--- Provided material ---

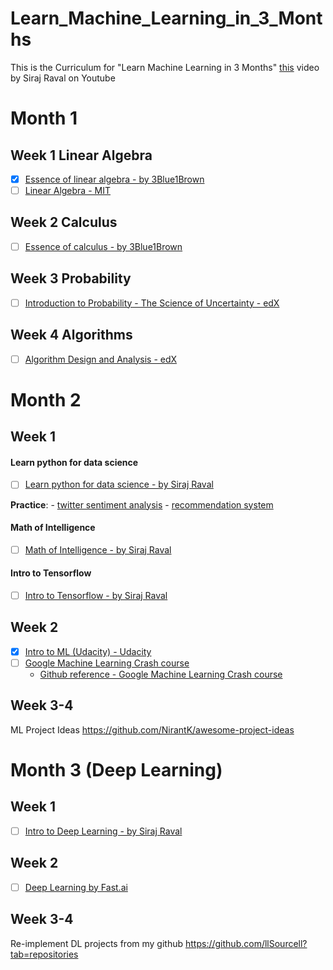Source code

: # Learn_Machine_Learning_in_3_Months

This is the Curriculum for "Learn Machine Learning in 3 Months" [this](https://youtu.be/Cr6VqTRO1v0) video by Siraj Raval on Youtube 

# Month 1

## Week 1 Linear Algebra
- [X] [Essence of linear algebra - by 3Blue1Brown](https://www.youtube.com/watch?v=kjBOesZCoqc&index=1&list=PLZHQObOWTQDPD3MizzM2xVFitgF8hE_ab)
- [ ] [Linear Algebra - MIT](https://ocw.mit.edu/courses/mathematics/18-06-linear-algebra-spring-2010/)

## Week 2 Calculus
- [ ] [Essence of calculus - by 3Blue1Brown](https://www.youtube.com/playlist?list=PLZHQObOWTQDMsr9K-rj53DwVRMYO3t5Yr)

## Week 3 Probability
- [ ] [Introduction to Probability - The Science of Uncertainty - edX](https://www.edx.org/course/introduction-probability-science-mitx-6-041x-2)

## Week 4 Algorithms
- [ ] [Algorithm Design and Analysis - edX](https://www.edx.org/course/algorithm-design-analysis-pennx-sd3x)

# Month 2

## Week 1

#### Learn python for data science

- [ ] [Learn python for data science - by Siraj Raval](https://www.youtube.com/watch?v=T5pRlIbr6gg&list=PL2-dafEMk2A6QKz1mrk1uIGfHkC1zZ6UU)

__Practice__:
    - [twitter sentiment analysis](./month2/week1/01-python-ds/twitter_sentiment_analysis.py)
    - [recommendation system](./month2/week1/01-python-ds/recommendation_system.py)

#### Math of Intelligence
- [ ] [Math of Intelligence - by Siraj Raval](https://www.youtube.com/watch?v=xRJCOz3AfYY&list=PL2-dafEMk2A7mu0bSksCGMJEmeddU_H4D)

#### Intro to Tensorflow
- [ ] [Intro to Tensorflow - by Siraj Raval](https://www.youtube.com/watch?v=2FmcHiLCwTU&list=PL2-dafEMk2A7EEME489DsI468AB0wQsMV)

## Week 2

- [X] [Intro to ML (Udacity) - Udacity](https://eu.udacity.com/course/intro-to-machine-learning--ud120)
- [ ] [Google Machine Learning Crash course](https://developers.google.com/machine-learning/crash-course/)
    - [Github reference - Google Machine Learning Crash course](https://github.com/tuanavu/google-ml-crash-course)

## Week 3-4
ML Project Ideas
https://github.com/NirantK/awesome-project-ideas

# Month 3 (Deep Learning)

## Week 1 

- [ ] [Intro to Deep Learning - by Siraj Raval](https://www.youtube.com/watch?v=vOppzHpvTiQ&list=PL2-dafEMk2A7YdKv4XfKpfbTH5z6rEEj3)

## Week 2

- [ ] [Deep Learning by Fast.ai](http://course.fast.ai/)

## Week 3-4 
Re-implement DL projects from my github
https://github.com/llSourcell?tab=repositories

---
--- Provided material ---

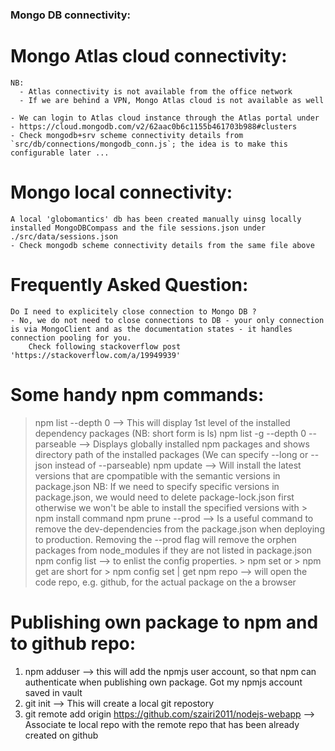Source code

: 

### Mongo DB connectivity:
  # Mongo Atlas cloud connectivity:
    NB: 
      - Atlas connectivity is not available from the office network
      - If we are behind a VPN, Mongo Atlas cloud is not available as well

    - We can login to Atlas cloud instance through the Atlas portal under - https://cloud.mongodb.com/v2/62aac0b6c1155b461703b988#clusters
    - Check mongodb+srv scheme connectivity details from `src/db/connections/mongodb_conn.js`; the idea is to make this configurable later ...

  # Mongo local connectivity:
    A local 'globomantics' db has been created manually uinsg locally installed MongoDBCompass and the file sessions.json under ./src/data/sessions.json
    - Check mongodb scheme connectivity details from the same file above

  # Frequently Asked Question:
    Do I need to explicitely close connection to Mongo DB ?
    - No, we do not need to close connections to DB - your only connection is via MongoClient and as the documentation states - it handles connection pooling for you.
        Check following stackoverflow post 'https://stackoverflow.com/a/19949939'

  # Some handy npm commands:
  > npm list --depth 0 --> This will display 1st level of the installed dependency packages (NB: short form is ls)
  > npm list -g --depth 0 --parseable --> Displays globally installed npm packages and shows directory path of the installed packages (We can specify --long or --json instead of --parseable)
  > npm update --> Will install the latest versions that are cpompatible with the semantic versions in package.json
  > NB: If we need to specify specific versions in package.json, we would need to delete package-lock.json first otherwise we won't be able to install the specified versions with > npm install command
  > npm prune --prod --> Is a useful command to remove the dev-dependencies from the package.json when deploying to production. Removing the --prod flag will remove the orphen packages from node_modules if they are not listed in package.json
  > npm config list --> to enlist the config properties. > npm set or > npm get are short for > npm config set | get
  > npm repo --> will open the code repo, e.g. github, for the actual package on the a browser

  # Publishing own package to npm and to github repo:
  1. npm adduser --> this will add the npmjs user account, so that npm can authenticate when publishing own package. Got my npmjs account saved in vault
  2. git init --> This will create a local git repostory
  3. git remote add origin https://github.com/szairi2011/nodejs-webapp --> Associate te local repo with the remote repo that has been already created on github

---

> _What is expected_: Look through the entries above and report each line where the string "created" occurs.

> _Your solution_:
    A local 'globomantics' db has been created manually uinsg locally installed MongoDBCompass and the file sessions.json under ./src/data/sessions.json
  3. git remote add origin https://github.com/szairi2011/nodejs-webapp --> Associate te local repo with the remote repo that has been already created on github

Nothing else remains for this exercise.